Читаем Освобожденный Иерусалим полностью

И тем и другим мнениям противоречит (по крайней мере, внешне) настойчивое обращение Тассо к демонологии, будто бы низведшей поэму к завлекательной волшебной сказке.

«Тасса внук» (выражение Пушкина), вольнодумец Вольтер в «Опыте эпической поэзии» (1728) возмущался смешением в христианской эпопее светских и религиозных элементов, описанием колдовских обрядов, этих «смешных и странных» ритуалов, которые не могут не удивить «здравомыслящего читателя». Подобный «избыток воображения», – писал автор «Генриады», – неприемлем для англичан и французов, но почитается «чуть ли не как религия суеверным итальянским народом». (В скобках напомним, что на удалении «магических» эпизодов настаивала инквизиция.)

Вольтер был прав, говоря, что суеверия были в моде в Италии во времена Тассо.

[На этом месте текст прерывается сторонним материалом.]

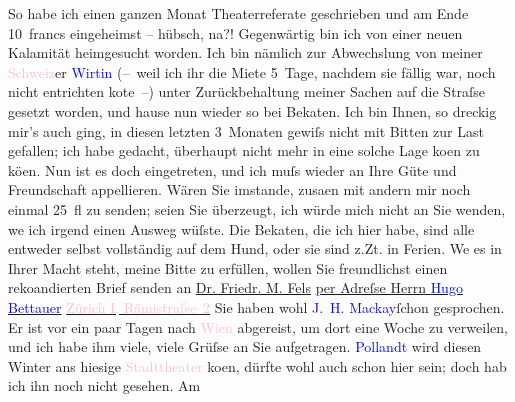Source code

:                     So habe ich einen ganzen Monat Theaterreferate geschrieben und am Ende 10 francs
                    eingeheimst – hübsch, na?!\pend
           \pstart
           {\pb}Gegenwärtig bin ich von einer neuen Kalamität
                    heimgesucht worden. Ich bin nämlich zur Abwechslung von meiner \textcolor{pink}{Schweiz}{}\ledrightnote{\textcolor{pink}{Schweiz}}er \textcolor{blue}{Wirtin}{} (– weil ich ihr die Miete 5 Tage, nachdem sie fällig war, noch
                    nicht entrichten ko{\geminationn}te –) unter Zurückbehaltung
                    meiner Sachen auf die Straſse gesetzt worden, und hause nun wieder so bei Beka{\geminationn}ten. Ich bin Ihnen, so dreckig mir’s auch ging,
                    in diesen letzten 3 Monaten gewiſs nicht mit Bitten zur Last gefallen; ich habe
                    gedacht, überhaupt nicht mehr in eine solche Lage ko{\geminationm}en zu kö{\geminationn}en. Nun ist es doch eingetreten, und ich
                    muſs wieder an Ihre Güte und Freundschaft appellieren. Wären Sie imstande,
                        zusa{\geminationm}en mit andern mir noch einmal 25 fl zu
                    senden; seien Sie überzeugt, ich würde mich nicht an Sie wenden, we{\geminationn} ich irgend einen Ausweg wüſste. Die Beka{\geminationn}ten, die ich hier habe, sind alle entweder selbst
                    vollständig auf dem Hund, oder sie sind z.Zt. in Ferien. We{\geminationn} es in Ihrer Macht steht, meine Bitte zu
                    erfüllen, wollen Sie freundlichst einen reko{\geminationm}andierten Brief senden an\pend
           \pstart
           \centering{}\uline{Dr. Friedr. M. Fels}\pend
           \pstart
           \noindent{}\centering{}\uline{per Adreſse Herrn \textcolor{blue}{Hugo
                            Bettauer}{}\ledrightnote{\textcolor{blue}{Hugo Bettauer}}}\pend
           \pstart
           \noindent{}\raggedleft{}\uline{\textcolor{pink}{Zürich I, Rämistraſse 2}{}\ledrightnote{\textcolor{pink}{Rämistrasse}}}\pend
           \pstart
           \noindent{}{\pb}Sie haben wohl \textcolor{blue}{J. H. Mackay}{}\ledrightnote{\textcolor{blue}{John Henry Mackay}}{ }ſchon gesprochen. Er ist vor ein paar Tagen
                    nach \textcolor{pink}{Wien}{}\ledrightnote{\textcolor{pink}{Wien}} abgereist, um dort eine Woche zu
                    verweilen, und ich habe ihm viele, viele Grüſse an Sie aufgetragen. \textcolor{blue}{Pollandt}{}\ledrightnote{\textcolor{blue}{Max Pollandt}} wird diesen Winter ans hiesige \textcolor{pink}{Stadttheater}{}\ledrightnote{\textcolor{pink}{Stadttheater}} ko{\geminationm}en, dürfte wohl auch schon hier sein; doch hab ich ihn noch nicht gesehen. Am
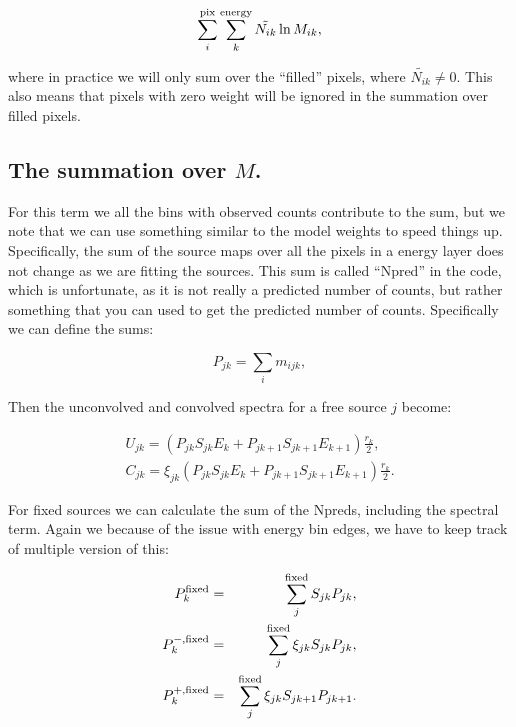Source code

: \documentclass[preprint]{aastex}
\begin{document}
\begin{equation}
  \sum_i^{\rm pix} \sum_k^{\rm energy} \tilde{N_{ik}} \ln M_{ik},
\end{equation}

\noindent where in practice we will only sum over the ``filled''
pixels, where $\tilde{N_{ik}} \ne 0$.  This also means that 
pixels with zero weight will be ignored in the summation over
filled pixels. 


\subsection{The summation over $M$.}\label{subsec:like_sum2}

For this term we all the bins with observed counts contribute to the
sum, but we note that we can use something similar to the model
weights to speed things up.  Specifically, the sum of the source maps
over all the pixels in a energy layer does not change as we are fitting
the sources.  This sum is called ``Npred'' in the code, which is
unfortunate, as it is not really a predicted number of counts, but
rather something that you can used to get the predicted number of
counts.  Specifically we can define the sums:

\begin{equation}
  P_{jk} = \sum_i m_{ijk},
\end{equation}

\noindent Then the unconvolved and convolved spectra for a free
source $j$ become:

\begin{eqnarray}\label{eq:spectra_no_weights}
  U_{jk} = ( P_{jk} S_{jk} E_k + P_{jk+1} S_{jk+1} E_{k+1} ) \frac{r_k}{2},  \nonumber \\
  C_{jk} = \xi_{jk} ( P_{jk} S_{jk} E_k + P_{jk+1} S_{jk+1} E_{k+1} ) \frac{r_k}{2}.
\end{eqnarray}

For fixed sources we can calculate the sum of the Npreds, including the
spectral term.  Again we because of the issue with energy bin edges, 
we have to keep track of multiple version of this:

\begin{eqnarray}
  P_{k}^{\rm fixed} & = & \sum_j^{\rm fixed} S_{jk} P_{jk}, \nonumber \\
  P_{k}^{-, \rm fixed} & = & \sum_j^{\rm fixed} \xi_{jk} S_{jk} P_{jk},  \nonumber \\
  P_{k}^{+, \rm fixed} & = & \sum_j^{\rm fixed} \xi_{jk} S_{jk+1} P_{jk+1}.
\end{eqnarray}
\end{document}
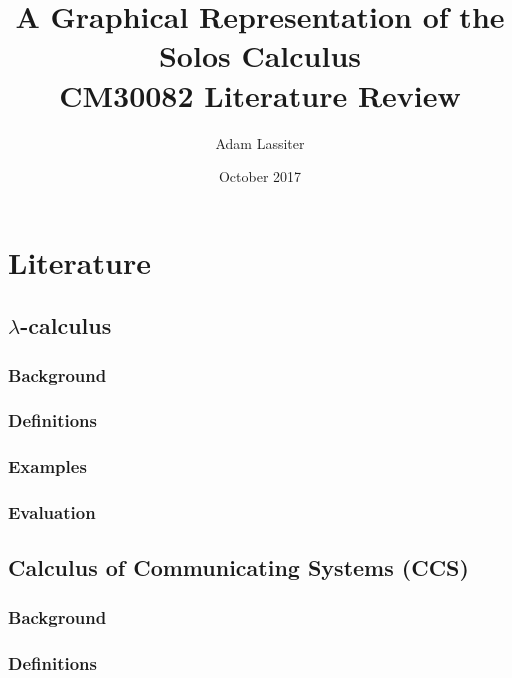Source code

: \documentclass{article}
\title{A Graphical Representation of the Solos Calculus \\
	\large CM30082 Literature Review}
\author{Adam Lassiter}
\date{October 2017}
\begin{document}
\maketitle

\vfill

\tableofcontents

\pagebreak



\section{Literature}

    \subsection{$\lambda$-calculus}
        \subsubsection{Background}
            \cite{lambda-calculus}

        \subsubsection{Definitions}

        \subsubsection{Examples}

        \subsubsection{Evaluation}


    \subsection{Calculus of Communicating Systems (CCS)}
        \subsubsection{Background}

        \subsubsection{Definitions}
\end{document}
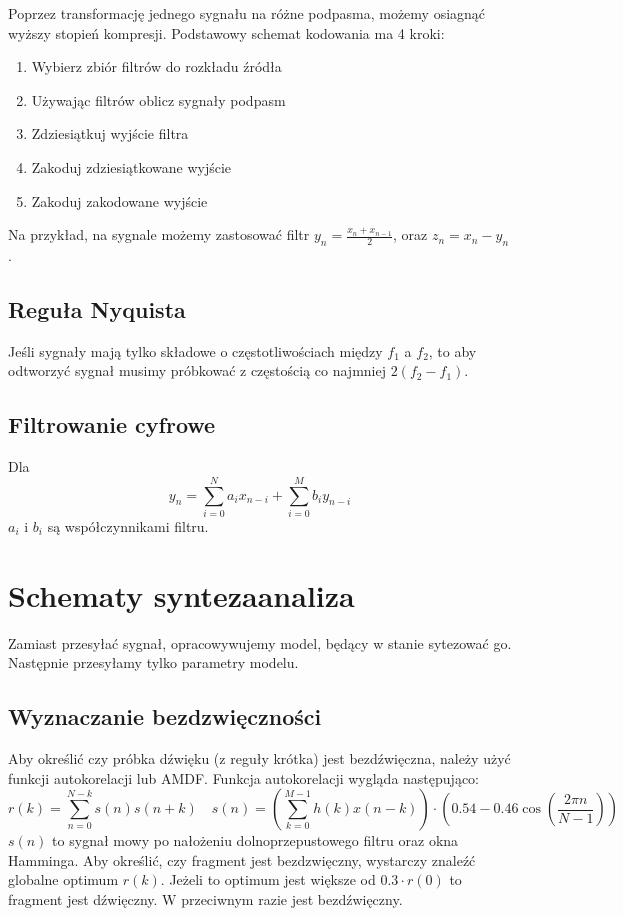 \documentclass{../notatki}
\begin{document}
Poprzez transformację jednego sygnału na różne podpasma, możemy
osiagnąć wyższy stopień kompresji. Podstawowy schemat kodowania ma 4 kroki:
\begin{enumerate}
\item Wybierz zbiór filtrów do rozkładu źródła
\item Używając filtrów oblicz sygnały podpasm
\item Zdziesiątkuj wyjście filtra
\item Zakoduj zdziesiątkowane wyjście
\item Zakoduj zakodowane wyjście
\end{enumerate}

Na przykład, na sygnale możemy zastosować filtr $y_n = \frac{x_n +
x_{n - 1}}{2}$, oraz $z_n = x_n - y_n$.

\subsection{Reguła Nyquista}

Jeśli sygnały mają tylko składowe o częstotliwościach między $f_1$ a $f_2$, to
aby odtworzyć sygnał musimy próbkować z częstością co najmniej $2(f_2 - f_1)$.

\subsection{Filtrowanie cyfrowe}

Dla
$$
y_n =\sum_{i=0}^{N} a_i x_{n-i} + \sum_{i=0}^{M} b_i y_{n-i}
$$
$a_i$ i $b_i$ są współczynnikami filtru.

\section{Schematy synteza\-analiza}

Zamiast przesyłać sygnał, opracowywujemy model, będący w stanie sytezować go.
Następnie przesyłamy tylko parametry modelu.

\subsection{Wyznaczanie bezdzwięczności}

Aby określić czy próbka dźwięku (z reguły krótka) jest bezdźwięczna, należy
użyć funkcji autokorelacji lub AMDF. Funkcja autokorelacji wygląda
następująco:
$$
r(k) = \sum_{n=0}^{N-k} s(n)s(n + k) \quad s(n) = (\sum_{k=0}^{M -
1}h(k)x(n - k)) \cdot (0.54 - 0.46 \cos(\frac{2\pi n}{N - 1}))
$$
$s(n)$ to sygnał mowy po nałożeniu dolnoprzepustowego filtru oraz okna Hamminga.
Aby określić, czy fragment jest bezdzwięczny, wystarczy znaleźć globalne optimum
$r(k)$. Jeżeli to optimum jest większe od $0.3 \cdot r(0)$ to fragment jest
dźwięczny. W przeciwnym razie jest bezdźwięczny.
\end{document}
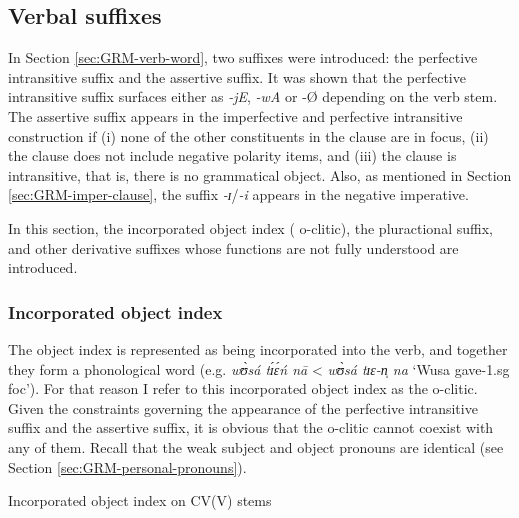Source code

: \begin{exe}
\begin{exe}
\begin{exe}
{\begin{exe}
\begin{exe}
\begin{exe}
\begin{exe}
\begin{exe}
\begin{exe}
\begin{exe}
\begin{xlist}
\begin{exe}
\begin{exe}
\begin{exe}
\begin{exe}
\begin{exe}
\begin{exe}
\begin{exe}
\begin{exe}
\begin{exe}
\begin{exe}
\begin{exe}
\begin{exe}
\begin{exe}
\begin{exe}
\begin{exe}
\subsection{Verbal suffixes}
\label{sec:GRM-verb-suffix}


In Section \ref{sec:GRM-verb-word}, two suffixes were introduced: the 
perfective 
intransitive suffix and the assertive suffix. It was shown that the perfective 
intransitive suffix surfaces either as {\it -jE}, {\it -wA} or {-\O} depending 
on  the verb stem.  The assertive suffix appears  in the imperfective and 
perfective  intransitive construction if  (i) none of the other constituents in 
the clause are in focus, (ii) the clause does not include negative polarity 
items, and (iii) the clause is intransitive, that is, there is no grammatical 
object. Also,  as mentioned in Section \ref{sec:GRM-imper-clause},  the suffix 
{\it -ɪ}/{\it -i} appears in the negative imperative. 

In this section,  the incorporated object index  ({\sc
o}-clitic), the pluractional  suffix, and  other derivative suffixes whose
functions are not fully understood are introduced.


\subsubsection{Incorporated object index}
\label{sec:GRM-morph-opro}


The object index  is represented as being incorporated into the verb,  and 
together they form a phonological word (e.g.  {\it wʊ̀sá tɪ́ɛ́ń nā} < {\it 
wʊ̀sá tɪɛ-n̩ na}  `Wusa gave-{\sc 1.sg} {\sc foc}').  For that reason I refer 
to this incorporated object index as the {\sc o}-clitic. Given the constraints 
governing the appearance of the perfective intransitive suffix and the assertive 
suffix, it is obvious that the {\sc o}-clitic cannot coexist with any of them. 
Recall that the  weak subject and object  pronouns are identical (see Section 
\ref{sec:GRM-personal-pronouns}).

\begin{table}[!htb]
\centering
\caption{Incorporated object index on  CV(V) stems\label{tab:object-clitic}}


\end{table}
\end{exe}
\end{exe}
\end{exe}
\end{exe}
\end{exe}
\end{exe}
\end{exe}
\end{exe}
\end{exe}
\end{exe}
\end{exe}
\end{exe}
\end{exe}
\end{exe}
\end{exe}
\end{xlist}
\end{exe}
\end{exe}
\end{exe}
\end{exe}
\end{exe}
\end{exe}
\end{exe}}
\end{exe}
\end{exe}
\end{exe}
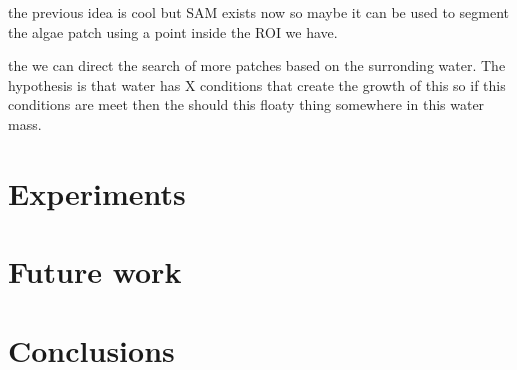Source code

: \documentclass[notitlepage]{report}
\begin{document}
    
    the previous idea is cool but SAM exists now so maybe it can be used to segment the algae patch
    using a point inside the ROI we have.
    
    the we can direct the search of more patches based on the surronding water. 
    The hypothesis is that water has X conditions that create the growth of this so if this conditions
    are meet then the should this floaty thing somewhere in this water mass.


    \section*{Experiments}
    
    \section*{Future work}


    \section*{Conclusions}
\end{document}
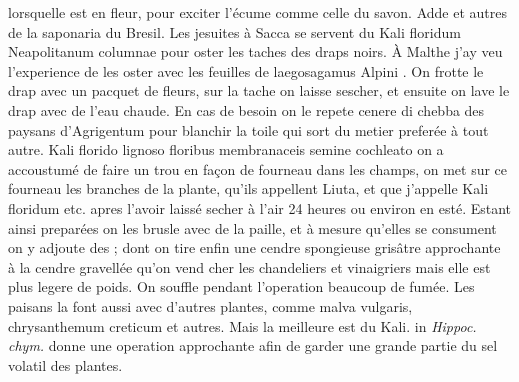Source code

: lorsquelle est en fleur, pour exciter l'\'{e}cume comme celle du savon.
%
Adde 
%
et autres de la saponaria\protect{} du Bresil\protect{}.
Les jesuites \`{a} Sacca\protect{} se servent du Kali floridum Neapolitanum columnae\protect{} pour oster les taches des draps noirs. 
À Malthe\protect{} j'ay veu l'experience de les oster avec les feuilles de laegosagamus Alpini\protect{} .
On frotte le drap avec un pacquet de fleurs, sur la tache on laisse sescher, et ensuite on lave le drap avec de l'eau chaude. En cas de besoin on le repete cenere di chebba\protect{}  des paysans d'Agrigentum\protect{} pour blanchir la toile qui sort du metier prefer\'{e}e \`{a} tout autre.
 Kali florido\protect{} lignoso floribus membranaceis semine cochleato \protect{} on a accoustum\'{e} de faire un trou en fa\c{c}on de fourneau dans les champs, on met sur ce fourneau les branches de la plante, qu'ils appellent Liuta\protect{}, et que j'appelle Kali floridum etc. apres l'avoir laiss\'{e} secher \`{a} l'air 24 heures ou environ en est\'{e}. Estant ainsi prepar\'{e}es on les brusle avec de la paille, et \`{a} mesure qu'elles se consument on y adjoute des ; dont on tire enfin une cendre spongieuse gris\^{a}tre approchante \`{a} la cendre gravell\'{e}e qu'on vend cher les chandeliers et vinaigriers mais elle est plus legere de poids. On souffle pendant l'operation beaucoup de fum\'{e}e. Les paisans la font aussi avec d'autres plantes, comme malva vulgaris\protect{}, chrysanthemum creticum\protect{} et autres.
Mais la meilleure est du Kali.\protect{}
 in \textit{Hippoc. chym.}
%
donne une operation approchante afin de garder une grande partie du sel volatil\protect{} des plantes.
\pend%
\count{}
\count{}
\count{}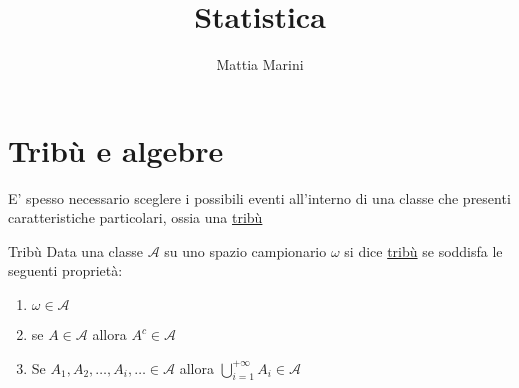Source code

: \endofdump

\usetikzlibrary{external}
\usetikzlibrary{patterns}
\usepackage[outline]{contour}
\tikzexternalize[prefix=tikz/]

\title{Statistica}
\author{Mattia Marini}


\maketitle
\tableofcontents
\listofdefs
\listoftheorems

\newpage
\section{Tribù e algebre}
E' spesso necessario sceglere i possibili eventi all'interno di una classe che presenti caratteristiche particolari, ossia una \underline{tribù}
\begin{definizione}{Tribù}
	Data una classe $ \mathcal{A} $ su uno spazio campionario $ \omega  $ si dice \underline{tribù} se soddisfa le seguenti proprietà:
	\begin{enumerate}
		\item $ \omega \in \mathcal{A}$
		\item se $ A \in  \mathcal{A} $ allora $ A^{c} \in  \mathcal{A} $
		\item Se $ A_1, A_2,\ldots,A_i, \ldots \in \mathcal{A} $ allora $ \bigcup_{i=1}^{+ \infty }A_i \in \mathcal{A} $
	\end{enumerate}
\end{definizione}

Демонология процветала чуть ли не наравне с официальной религией. Вопреки ригоризму контрреформации отношение к алхимии и астрологии отличалось терпимостью: магию практиковали многие церковные иерархи и даже римские папы.

Следуя традиции, Тассо считал магию священной мудростью, а волшебство – проделкой Дьявола, Князя тьмы Плутона, вредящего крестоносцам, на стороне которых Бог, ангелы и тени героев, павших на войне с неверными. Подобно театральному постановщику, он убедительно применяет в своей поэме фантасмагорию, рассчитывая на некий высший сценический эффект. Повествование настолько логично, элементы конструкции настолько тщательно выверены, что фантастическое кажется порой убедительней самой приземленной механики – присутствующим здесь же детальным описаниям метательных снарядов, осадных башен и устройству клумб в волшебном саду коварной Армиды. Калейдоскоп беспрерывно сменяющихся эпизодов ошеломляет, оправдывая самые смелые ожидания. «Поэма эта, – отмечал Шатобриан, – превосходна по своей композиции. Она учит, как сочетать предметы изображения, не смешивая их между собою: мастерство, с которым Тассо переносит вас с поля битвы к любовной сцене, от любовной сцены на совет, с крестного хода в волшебный замок, из волшебного замка в военный лагерь, от штурма в грот отшельника, из шума осажденного города в тишину пастушеской хижины, – мастерство это достойно восхищения»[26].

То, что «Освобожденный Иерусалим» изначально построен на конфликтах, именуемых литературоведами амбивалентностью, было отмечено давно. Конфликты присутствуют здесь на всех уровнях – военном, идеологическом, нравственном, символическом. Это и столкновение двух миров – христианства и ислама, и борьба цивилизации против варварства, и противопоставление сельской стихии нарождающемуся городу. На этом возвышенном фоне выявляется множество противоречий не столь масштабных, продиктованных чувствами, свойственными человеческой натуре, – завистью, тщеславием, оскорбленной гордостью, жадностью.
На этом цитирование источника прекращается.